● WHAT IS BEING ASKED: Look through the listing below for the string "roteren". Show each line where it occurs.

- - -

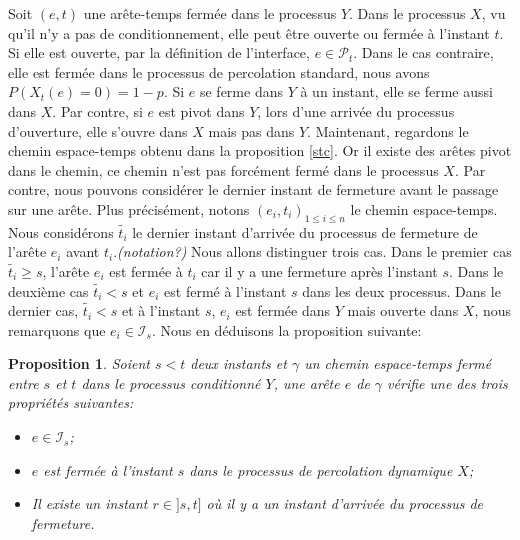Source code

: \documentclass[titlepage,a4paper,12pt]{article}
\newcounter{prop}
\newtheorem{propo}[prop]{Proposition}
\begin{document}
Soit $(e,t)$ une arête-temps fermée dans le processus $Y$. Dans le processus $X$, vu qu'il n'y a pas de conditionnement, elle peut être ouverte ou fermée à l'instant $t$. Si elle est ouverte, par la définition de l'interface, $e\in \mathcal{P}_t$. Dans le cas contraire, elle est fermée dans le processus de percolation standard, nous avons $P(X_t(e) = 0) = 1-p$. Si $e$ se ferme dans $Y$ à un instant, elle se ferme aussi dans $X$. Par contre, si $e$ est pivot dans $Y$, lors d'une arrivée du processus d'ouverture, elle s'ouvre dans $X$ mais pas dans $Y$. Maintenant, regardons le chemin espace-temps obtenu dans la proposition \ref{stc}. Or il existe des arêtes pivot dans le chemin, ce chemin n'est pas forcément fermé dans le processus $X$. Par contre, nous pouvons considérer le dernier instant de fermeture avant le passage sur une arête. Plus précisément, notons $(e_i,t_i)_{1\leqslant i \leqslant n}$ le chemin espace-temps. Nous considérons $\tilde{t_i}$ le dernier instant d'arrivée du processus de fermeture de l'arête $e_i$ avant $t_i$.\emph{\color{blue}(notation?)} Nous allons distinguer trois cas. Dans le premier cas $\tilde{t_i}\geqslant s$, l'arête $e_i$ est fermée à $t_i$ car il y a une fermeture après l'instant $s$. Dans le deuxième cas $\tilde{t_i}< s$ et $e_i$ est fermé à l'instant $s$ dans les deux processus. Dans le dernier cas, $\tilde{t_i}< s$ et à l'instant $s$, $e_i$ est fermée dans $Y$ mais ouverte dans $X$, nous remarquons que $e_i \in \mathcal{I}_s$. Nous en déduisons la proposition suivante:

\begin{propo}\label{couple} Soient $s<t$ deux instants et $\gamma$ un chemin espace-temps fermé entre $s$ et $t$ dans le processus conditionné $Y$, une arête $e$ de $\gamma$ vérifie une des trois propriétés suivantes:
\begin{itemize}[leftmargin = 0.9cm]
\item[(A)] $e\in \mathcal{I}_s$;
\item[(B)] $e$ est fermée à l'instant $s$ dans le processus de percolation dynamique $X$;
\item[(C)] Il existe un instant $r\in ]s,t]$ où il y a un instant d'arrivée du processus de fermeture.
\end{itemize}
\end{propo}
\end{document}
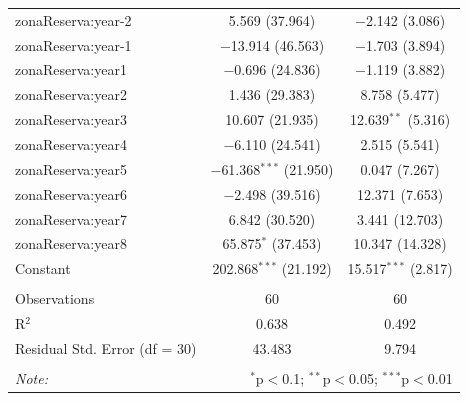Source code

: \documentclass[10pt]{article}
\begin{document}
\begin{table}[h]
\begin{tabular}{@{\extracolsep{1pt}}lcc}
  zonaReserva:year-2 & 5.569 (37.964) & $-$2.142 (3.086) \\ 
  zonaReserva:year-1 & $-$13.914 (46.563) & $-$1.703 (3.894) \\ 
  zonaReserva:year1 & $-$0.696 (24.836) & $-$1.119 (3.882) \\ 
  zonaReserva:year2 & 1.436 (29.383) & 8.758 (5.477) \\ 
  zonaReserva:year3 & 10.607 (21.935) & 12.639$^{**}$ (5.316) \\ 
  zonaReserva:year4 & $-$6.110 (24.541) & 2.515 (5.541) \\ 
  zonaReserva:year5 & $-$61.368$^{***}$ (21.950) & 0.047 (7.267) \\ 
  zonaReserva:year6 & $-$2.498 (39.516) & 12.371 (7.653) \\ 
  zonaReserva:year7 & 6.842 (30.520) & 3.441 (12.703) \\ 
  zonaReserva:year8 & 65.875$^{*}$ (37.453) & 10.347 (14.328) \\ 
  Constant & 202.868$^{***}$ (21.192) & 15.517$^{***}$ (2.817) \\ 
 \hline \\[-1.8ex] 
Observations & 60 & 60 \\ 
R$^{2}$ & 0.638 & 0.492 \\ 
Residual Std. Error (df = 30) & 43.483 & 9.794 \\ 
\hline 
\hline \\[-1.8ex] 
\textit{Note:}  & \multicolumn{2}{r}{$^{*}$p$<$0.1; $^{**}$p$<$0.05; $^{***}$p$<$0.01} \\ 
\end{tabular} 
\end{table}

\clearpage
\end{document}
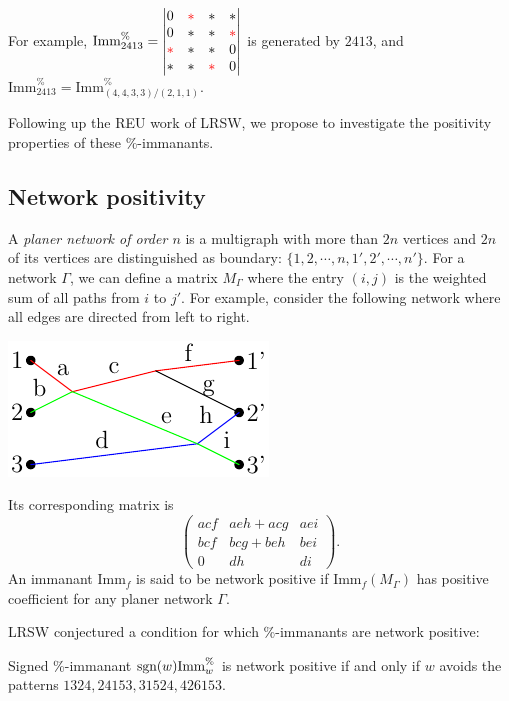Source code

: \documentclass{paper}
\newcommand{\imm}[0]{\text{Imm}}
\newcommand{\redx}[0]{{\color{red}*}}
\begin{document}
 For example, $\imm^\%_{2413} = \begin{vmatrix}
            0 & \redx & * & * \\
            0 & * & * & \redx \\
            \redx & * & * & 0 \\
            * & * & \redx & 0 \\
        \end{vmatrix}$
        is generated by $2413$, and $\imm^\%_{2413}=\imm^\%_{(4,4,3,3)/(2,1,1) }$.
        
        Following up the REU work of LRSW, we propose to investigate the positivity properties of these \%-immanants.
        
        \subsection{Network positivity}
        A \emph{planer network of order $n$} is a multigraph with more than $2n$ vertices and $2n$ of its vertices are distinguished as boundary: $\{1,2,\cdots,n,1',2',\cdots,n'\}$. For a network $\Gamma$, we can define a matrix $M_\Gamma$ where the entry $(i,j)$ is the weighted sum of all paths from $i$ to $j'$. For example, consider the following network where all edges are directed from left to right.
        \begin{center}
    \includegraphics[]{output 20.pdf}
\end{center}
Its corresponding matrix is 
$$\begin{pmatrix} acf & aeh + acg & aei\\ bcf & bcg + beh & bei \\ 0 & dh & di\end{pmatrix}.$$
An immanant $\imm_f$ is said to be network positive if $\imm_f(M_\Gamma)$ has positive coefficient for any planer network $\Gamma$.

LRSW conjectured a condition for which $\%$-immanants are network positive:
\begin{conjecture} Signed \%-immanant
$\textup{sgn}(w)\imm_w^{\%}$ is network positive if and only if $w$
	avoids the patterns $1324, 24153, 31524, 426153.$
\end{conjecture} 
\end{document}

- - -

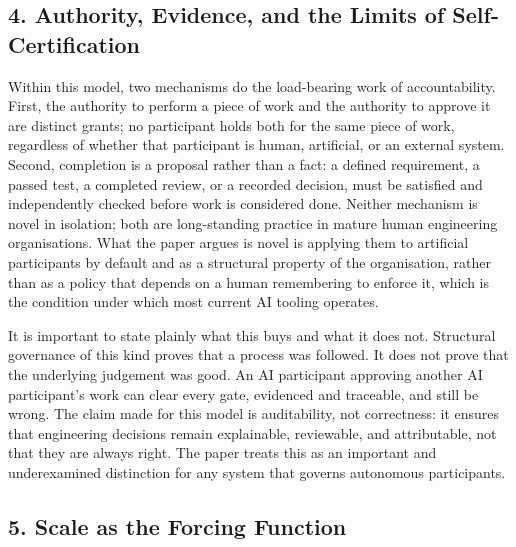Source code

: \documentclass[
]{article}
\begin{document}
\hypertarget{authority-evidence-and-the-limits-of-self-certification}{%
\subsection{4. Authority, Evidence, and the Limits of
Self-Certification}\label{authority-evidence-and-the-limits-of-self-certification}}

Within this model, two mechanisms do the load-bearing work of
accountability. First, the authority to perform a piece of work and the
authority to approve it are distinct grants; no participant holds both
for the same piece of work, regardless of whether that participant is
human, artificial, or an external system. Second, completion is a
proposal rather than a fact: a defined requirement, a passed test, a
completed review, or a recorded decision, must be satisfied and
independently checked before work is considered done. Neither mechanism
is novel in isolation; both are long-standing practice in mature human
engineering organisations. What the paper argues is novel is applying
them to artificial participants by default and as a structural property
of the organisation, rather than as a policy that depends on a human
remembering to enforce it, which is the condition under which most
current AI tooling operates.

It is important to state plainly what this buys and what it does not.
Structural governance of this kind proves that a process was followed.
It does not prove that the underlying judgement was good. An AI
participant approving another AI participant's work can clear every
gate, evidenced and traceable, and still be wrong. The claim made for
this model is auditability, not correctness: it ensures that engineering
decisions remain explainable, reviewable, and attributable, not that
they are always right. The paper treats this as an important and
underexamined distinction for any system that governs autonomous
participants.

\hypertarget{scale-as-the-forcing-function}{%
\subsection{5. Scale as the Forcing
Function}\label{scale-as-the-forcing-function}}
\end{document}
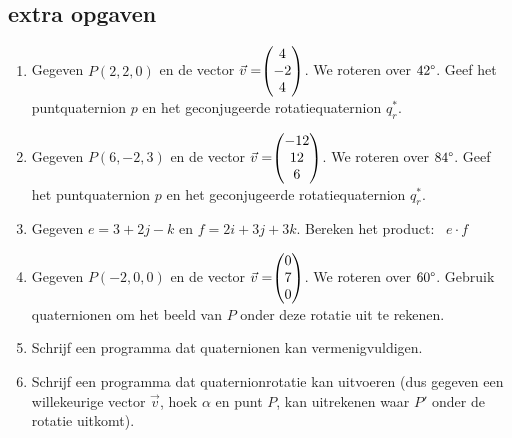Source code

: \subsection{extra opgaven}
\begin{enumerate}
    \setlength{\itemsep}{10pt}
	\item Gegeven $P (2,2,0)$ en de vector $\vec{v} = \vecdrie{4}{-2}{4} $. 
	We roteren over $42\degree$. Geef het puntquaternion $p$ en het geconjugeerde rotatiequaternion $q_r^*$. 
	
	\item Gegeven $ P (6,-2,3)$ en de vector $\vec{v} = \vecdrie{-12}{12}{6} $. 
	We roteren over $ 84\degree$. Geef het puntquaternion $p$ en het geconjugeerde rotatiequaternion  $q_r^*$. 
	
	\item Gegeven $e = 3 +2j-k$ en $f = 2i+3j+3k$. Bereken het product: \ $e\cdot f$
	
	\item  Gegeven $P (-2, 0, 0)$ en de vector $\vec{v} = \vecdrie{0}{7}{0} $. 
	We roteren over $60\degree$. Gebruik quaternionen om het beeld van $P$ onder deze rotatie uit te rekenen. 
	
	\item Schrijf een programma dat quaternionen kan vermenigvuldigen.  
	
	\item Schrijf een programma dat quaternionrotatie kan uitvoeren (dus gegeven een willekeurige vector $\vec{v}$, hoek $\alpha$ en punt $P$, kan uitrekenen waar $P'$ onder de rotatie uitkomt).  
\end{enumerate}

- - -

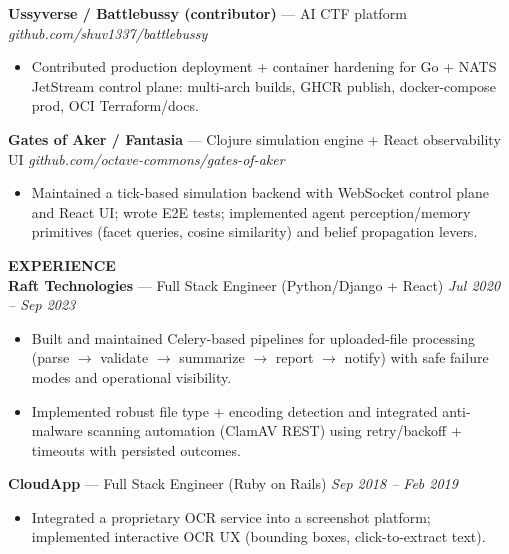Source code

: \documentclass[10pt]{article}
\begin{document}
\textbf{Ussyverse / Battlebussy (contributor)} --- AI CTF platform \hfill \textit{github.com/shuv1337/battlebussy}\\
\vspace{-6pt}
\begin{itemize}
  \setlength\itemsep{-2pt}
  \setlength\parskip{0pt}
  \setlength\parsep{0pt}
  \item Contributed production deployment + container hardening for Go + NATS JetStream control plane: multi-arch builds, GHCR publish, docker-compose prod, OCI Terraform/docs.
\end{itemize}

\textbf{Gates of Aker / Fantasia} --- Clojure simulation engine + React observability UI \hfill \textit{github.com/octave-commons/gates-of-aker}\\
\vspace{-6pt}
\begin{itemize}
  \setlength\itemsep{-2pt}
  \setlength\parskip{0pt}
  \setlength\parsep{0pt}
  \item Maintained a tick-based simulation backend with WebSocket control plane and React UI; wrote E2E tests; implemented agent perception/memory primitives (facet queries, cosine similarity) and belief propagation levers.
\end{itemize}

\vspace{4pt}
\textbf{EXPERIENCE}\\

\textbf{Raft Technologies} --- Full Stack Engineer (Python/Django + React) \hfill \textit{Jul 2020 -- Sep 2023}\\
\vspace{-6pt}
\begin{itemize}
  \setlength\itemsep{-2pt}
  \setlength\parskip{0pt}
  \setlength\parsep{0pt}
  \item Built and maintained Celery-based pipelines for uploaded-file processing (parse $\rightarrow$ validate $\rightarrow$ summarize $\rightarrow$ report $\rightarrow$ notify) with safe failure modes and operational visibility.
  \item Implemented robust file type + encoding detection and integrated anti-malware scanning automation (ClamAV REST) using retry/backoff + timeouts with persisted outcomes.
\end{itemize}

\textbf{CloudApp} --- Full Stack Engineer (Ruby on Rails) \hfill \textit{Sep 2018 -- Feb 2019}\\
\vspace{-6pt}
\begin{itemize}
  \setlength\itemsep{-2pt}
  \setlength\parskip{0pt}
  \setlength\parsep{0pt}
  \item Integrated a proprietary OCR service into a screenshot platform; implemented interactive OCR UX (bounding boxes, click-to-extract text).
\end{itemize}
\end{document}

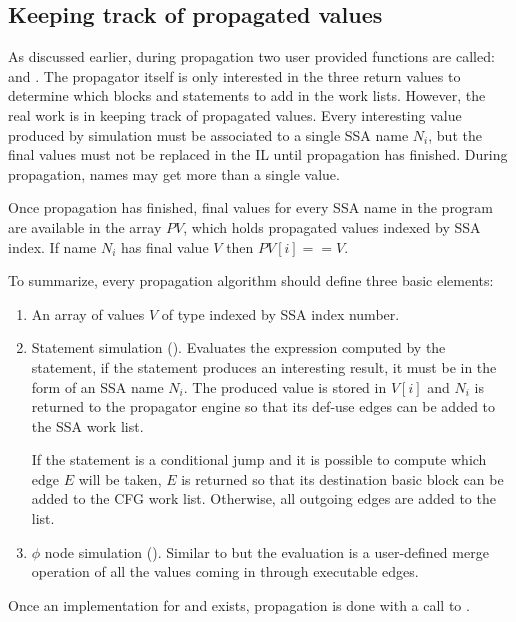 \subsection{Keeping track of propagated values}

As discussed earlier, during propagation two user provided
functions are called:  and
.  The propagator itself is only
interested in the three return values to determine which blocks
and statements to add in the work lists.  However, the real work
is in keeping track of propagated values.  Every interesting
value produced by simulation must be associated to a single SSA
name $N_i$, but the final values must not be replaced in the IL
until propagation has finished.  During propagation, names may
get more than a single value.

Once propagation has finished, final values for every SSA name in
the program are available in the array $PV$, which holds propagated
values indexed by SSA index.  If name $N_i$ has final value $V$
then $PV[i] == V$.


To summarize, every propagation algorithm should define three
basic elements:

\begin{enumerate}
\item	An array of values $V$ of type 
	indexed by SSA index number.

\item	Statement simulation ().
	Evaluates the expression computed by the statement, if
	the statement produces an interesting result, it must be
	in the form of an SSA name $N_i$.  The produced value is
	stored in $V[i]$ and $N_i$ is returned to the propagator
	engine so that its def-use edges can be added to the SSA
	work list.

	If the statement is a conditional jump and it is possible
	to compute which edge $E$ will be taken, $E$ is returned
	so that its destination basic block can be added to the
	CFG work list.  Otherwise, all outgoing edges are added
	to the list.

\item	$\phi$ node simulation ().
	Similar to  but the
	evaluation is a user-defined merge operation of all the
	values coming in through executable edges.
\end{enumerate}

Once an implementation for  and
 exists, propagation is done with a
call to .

- - -

● OUTPUT FOR THIS TASK:
	We roteren over $42\degree$. Geef het puntquaternion $p$ en het geconjugeerde rotatiequaternion $q_r^*$. 
	We roteren over $ 84\degree$. Geef het puntquaternion $p$ en het geconjugeerde rotatiequaternion  $q_r^*$. 
	We roteren over $60\degree$. Gebruik quaternionen om het beeld van $P$ onder deze rotatie uit te rekenen. 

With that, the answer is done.